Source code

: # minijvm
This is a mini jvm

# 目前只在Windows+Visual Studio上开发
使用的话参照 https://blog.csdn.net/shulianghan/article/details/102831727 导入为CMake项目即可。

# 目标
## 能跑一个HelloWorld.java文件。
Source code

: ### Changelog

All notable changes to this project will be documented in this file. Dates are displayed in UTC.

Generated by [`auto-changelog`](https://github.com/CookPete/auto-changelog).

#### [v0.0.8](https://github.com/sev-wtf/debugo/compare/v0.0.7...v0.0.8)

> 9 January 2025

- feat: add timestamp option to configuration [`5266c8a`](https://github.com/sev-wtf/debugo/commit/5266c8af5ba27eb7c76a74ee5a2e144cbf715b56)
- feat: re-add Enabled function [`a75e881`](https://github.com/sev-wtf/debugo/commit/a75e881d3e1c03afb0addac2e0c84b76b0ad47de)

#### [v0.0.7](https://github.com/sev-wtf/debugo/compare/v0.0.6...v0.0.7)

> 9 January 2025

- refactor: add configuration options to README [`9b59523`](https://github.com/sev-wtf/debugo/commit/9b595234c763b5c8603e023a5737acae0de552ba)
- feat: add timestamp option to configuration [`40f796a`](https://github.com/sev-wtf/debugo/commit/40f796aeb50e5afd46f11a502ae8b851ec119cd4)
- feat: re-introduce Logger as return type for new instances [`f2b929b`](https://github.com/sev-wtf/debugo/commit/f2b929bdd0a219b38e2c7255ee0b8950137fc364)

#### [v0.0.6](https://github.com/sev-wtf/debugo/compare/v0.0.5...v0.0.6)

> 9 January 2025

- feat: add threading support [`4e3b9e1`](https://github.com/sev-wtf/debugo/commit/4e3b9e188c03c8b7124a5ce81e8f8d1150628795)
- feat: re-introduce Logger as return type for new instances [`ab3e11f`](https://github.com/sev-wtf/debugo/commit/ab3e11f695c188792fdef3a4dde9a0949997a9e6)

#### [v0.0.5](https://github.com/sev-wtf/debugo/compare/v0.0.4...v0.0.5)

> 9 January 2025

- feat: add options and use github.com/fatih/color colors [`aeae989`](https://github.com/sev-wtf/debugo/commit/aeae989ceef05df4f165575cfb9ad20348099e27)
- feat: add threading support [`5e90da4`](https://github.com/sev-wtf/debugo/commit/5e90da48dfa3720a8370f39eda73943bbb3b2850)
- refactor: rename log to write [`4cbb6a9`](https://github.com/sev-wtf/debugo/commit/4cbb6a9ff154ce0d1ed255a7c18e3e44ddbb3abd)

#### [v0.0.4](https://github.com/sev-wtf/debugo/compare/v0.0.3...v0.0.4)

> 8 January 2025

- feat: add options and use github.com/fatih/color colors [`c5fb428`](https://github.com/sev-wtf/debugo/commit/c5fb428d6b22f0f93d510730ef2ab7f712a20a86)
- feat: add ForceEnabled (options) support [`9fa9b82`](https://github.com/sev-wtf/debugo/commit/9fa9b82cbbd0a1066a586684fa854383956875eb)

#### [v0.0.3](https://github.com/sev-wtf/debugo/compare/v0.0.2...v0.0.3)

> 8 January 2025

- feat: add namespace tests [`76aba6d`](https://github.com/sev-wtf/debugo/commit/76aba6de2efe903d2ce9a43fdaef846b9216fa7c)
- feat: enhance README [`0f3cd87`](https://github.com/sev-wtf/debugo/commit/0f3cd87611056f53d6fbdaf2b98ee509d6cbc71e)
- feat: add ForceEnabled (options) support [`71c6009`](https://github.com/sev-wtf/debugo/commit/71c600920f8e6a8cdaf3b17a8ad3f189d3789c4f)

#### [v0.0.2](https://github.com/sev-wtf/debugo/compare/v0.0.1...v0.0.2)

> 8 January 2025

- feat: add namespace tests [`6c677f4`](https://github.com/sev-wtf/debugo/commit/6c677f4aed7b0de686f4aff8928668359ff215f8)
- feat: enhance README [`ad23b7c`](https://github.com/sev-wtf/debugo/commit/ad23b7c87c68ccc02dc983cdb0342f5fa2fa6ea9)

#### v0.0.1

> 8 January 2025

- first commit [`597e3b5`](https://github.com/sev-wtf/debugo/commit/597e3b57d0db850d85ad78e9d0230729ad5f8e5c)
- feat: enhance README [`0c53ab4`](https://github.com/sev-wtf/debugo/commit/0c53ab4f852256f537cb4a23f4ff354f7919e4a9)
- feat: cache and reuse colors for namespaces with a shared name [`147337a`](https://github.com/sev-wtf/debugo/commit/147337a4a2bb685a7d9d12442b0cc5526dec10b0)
***
**WHAT IS REQUIRED:** When you reach the end of the records, set them all down again exactly.

**ANSWER:**
Source code

: # minijvm
This is a mini jvm

# 目前只在Windows+Visual Studio上开发
使用的话参照 https://blog.csdn.net/shulianghan/article/details/102831727 导入为CMake项目即可。

# 目标
## 能跑一个HelloWorld.java文件。
Source code

: ### Changelog

All notable changes to this project will be documented in this file. Dates are displayed in UTC.

Generated by [`auto-changelog`](https://github.com/CookPete/auto-changelog).

#### [v0.0.8](https://github.com/sev-wtf/debugo/compare/v0.0.7...v0.0.8)

> 9 January 2025

- feat: add timestamp option to configuration [`5266c8a`](https://github.com/sev-wtf/debugo/commit/5266c8af5ba27eb7c76a74ee5a2e144cbf715b56)
- feat: re-add Enabled function [`a75e881`](https://github.com/sev-wtf/debugo/commit/a75e881d3e1c03afb0addac2e0c84b76b0ad47de)

#### [v0.0.7](https://github.com/sev-wtf/debugo/compare/v0.0.6...v0.0.7)

> 9 January 2025

- refactor: add configuration options to README [`9b59523`](https://github.com/sev-wtf/debugo/commit/9b595234c763b5c8603e023a5737acae0de552ba)
- feat: add timestamp option to configuration [`40f796a`](https://github.com/sev-wtf/debugo/commit/40f796aeb50e5afd46f11a502ae8b851ec119cd4)
- feat: re-introduce Logger as return type for new instances [`f2b929b`](https://github.com/sev-wtf/debugo/commit/f2b929bdd0a219b38e2c7255ee0b8950137fc364)

#### [v0.0.6](https://github.com/sev-wtf/debugo/compare/v0.0.5...v0.0.6)

> 9 January 2025

- feat: add threading support [`4e3b9e1`](https://github.com/sev-wtf/debugo/commit/4e3b9e188c03c8b7124a5ce81e8f8d1150628795)
- feat: re-introduce Logger as return type for new instances [`ab3e11f`](https://github.com/sev-wtf/debugo/commit/ab3e11f695c188792fdef3a4dde9a0949997a9e6)

#### [v0.0.5](https://github.com/sev-wtf/debugo/compare/v0.0.4...v0.0.5)

> 9 January 2025

- feat: add options and use github.com/fatih/color colors [`aeae989`](https://github.com/sev-wtf/debugo/commit/aeae989ceef05df4f165575cfb9ad20348099e27)
- feat: add threading support [`5e90da4`](https://github.com/sev-wtf/debugo/commit/5e90da48dfa3720a8370f39eda73943bbb3b2850)
- refactor: rename log to write [`4cbb6a9`](https://github.com/sev-wtf/debugo/commit/4cbb6a9ff154ce0d1ed255a7c18e3e44ddbb3abd)

#### [v0.0.4](https://github.com/sev-wtf/debugo/compare/v0.0.3...v0.0.4)

> 8 January 2025

- feat: add options and use github.com/fatih/color colors [`c5fb428`](https://github.com/sev-wtf/debugo/commit/c5fb428d6b22f0f93d510730ef2ab7f712a20a86)
- feat: add ForceEnabled (options) support [`9fa9b82`](https://github.com/sev-wtf/debugo/commit/9fa9b82cbbd0a1066a586684fa854383956875eb)

#### [v0.0.3](https://github.com/sev-wtf/debugo/compare/v0.0.2...v0.0.3)

> 8 January 2025

- feat: add namespace tests [`76aba6d`](https://github.com/sev-wtf/debugo/commit/76aba6de2efe903d2ce9a43fdaef846b9216fa7c)
- feat: enhance README [`0f3cd87`](https://github.com/sev-wtf/debugo/commit/0f3cd87611056f53d6fbdaf2b98ee509d6cbc71e)
- feat: add ForceEnabled (options) support [`71c6009`](https://github.com/sev-wtf/debugo/commit/71c600920f8e6a8cdaf3b17a8ad3f189d3789c4f)

#### [v0.0.2](https://github.com/sev-wtf/debugo/compare/v0.0.1...v0.0.2)

> 8 January 2025

- feat: add namespace tests [`6c677f4`](https://github.com/sev-wtf/debugo/commit/6c677f4aed7b0de686f4aff8928668359ff215f8)
- feat: enhance README [`ad23b7c`](https://github.com/sev-wtf/debugo/commit/ad23b7c87c68ccc02dc983cdb0342f5fa2fa6ea9)

#### v0.0.1

> 8 January 2025

- first commit [`597e3b5`](https://github.com/sev-wtf/debugo/commit/597e3b57d0db850d85ad78e9d0230729ad5f8e5c)
- feat: enhance README [`0c53ab4`](https://github.com/sev-wtf/debugo/commit/0c53ab4f852256f537cb4a23f4ff354f7919e4a9)
- feat: cache and reuse colors for namespaces with a shared name [`147337a`](https://github.com/sev-wtf/debugo/commit/147337a4a2bb685a7d9d12442b0cc5526dec10b0)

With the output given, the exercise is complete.